◆ Task requirements
In the records that follow, find each line with the word "입장에서도" and copy it.

◆ Stored items
BEGIN
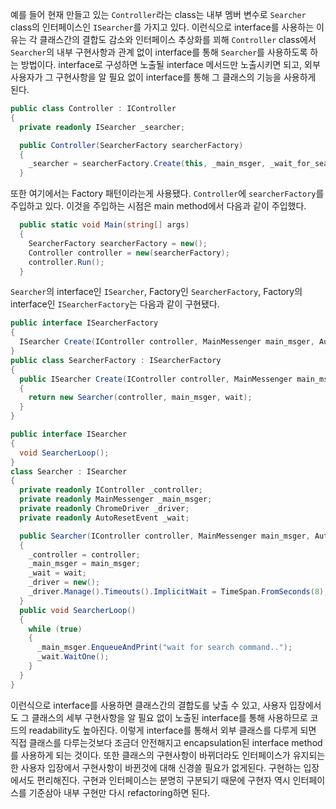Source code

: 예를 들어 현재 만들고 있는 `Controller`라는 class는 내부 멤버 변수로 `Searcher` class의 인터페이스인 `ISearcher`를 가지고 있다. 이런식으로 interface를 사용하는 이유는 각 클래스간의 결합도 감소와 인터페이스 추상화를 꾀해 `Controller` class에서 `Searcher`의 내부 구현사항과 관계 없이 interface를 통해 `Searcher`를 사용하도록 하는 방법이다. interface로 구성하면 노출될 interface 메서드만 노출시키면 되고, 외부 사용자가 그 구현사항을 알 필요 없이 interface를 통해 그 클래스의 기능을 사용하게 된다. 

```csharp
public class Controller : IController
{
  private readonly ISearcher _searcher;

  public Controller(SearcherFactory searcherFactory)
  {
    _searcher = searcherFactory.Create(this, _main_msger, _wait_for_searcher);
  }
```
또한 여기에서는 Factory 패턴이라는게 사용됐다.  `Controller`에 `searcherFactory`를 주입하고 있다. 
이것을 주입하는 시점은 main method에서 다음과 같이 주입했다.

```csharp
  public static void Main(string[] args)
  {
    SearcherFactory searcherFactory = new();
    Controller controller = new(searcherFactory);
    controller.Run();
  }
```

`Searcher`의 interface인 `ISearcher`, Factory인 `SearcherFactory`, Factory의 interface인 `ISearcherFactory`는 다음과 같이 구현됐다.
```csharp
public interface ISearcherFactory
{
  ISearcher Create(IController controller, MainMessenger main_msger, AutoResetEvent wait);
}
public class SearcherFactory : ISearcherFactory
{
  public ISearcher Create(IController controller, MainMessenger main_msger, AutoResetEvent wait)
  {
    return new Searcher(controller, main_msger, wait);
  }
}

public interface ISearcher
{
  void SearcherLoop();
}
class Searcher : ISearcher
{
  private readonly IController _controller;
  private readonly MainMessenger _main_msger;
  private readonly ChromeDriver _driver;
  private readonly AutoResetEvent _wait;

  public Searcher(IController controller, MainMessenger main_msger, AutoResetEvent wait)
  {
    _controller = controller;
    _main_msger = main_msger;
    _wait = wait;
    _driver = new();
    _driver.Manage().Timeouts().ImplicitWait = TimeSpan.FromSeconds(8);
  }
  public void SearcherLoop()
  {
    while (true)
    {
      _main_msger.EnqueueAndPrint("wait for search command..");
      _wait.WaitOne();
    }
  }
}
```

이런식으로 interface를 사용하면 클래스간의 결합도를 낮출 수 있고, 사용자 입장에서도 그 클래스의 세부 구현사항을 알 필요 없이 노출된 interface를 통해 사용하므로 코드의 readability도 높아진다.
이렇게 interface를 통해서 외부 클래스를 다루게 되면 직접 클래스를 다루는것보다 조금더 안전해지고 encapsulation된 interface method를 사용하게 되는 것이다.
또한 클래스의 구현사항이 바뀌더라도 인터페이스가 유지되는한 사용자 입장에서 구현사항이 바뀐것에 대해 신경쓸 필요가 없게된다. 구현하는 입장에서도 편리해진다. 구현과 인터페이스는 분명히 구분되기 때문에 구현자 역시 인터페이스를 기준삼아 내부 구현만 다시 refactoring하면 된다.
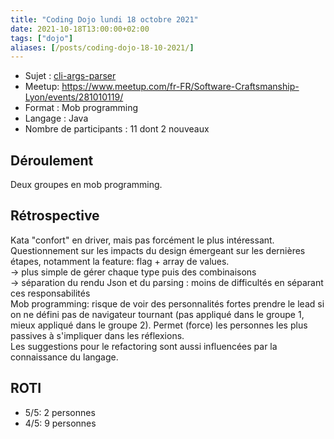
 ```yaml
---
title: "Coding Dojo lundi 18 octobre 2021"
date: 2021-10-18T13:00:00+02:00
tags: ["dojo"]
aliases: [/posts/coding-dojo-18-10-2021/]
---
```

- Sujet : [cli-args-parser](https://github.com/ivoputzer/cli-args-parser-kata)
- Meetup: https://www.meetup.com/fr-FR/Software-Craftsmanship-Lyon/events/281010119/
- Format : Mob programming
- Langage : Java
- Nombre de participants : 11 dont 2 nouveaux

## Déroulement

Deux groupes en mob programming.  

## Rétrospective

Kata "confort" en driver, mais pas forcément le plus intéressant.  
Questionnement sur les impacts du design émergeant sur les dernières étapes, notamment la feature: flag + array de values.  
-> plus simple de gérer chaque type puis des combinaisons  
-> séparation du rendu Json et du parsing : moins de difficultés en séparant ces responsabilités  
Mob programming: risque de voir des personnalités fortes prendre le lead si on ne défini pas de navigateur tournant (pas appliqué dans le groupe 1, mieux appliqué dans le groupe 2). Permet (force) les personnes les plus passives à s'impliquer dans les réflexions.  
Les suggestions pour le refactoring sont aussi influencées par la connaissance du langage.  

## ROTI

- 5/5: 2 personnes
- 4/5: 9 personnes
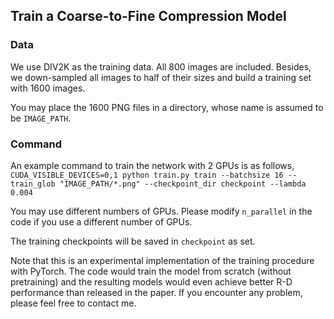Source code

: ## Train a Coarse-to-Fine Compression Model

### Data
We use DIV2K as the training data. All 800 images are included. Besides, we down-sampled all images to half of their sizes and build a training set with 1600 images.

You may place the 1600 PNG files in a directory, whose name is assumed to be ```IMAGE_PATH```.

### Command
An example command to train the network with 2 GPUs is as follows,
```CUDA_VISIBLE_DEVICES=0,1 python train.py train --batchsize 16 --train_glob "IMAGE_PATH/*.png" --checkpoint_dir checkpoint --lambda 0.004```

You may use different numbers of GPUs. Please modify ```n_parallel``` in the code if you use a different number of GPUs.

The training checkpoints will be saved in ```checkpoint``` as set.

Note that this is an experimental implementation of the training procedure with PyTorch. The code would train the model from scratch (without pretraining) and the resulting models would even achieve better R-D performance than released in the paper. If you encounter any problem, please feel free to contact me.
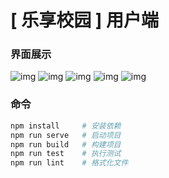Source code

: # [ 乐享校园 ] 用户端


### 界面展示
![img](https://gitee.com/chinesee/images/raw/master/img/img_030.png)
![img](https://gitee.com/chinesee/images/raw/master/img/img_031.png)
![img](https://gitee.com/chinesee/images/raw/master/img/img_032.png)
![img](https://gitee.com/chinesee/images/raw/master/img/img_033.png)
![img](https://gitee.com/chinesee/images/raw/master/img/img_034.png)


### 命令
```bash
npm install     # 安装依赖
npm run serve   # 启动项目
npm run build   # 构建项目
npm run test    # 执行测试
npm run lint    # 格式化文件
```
END
◆ Exercise answer
이런식으로 interface를 사용하면 클래스간의 결합도를 낮출 수 있고, 사용자 입장에서도 그 클래스의 세부 구현사항을 알 필요 없이 노출된 interface를 통해 사용하므로 코드의 readability도 높아진다.
또한 클래스의 구현사항이 바뀌더라도 인터페이스가 유지되는한 사용자 입장에서 구현사항이 바뀐것에 대해 신경쓸 필요가 없게된다. 구현하는 입장에서도 편리해진다. 구현과 인터페이스는 분명히 구분되기 때문에 구현자 역시 인터페이스를 기준삼아 내부 구현만 다시 refactoring하면 된다.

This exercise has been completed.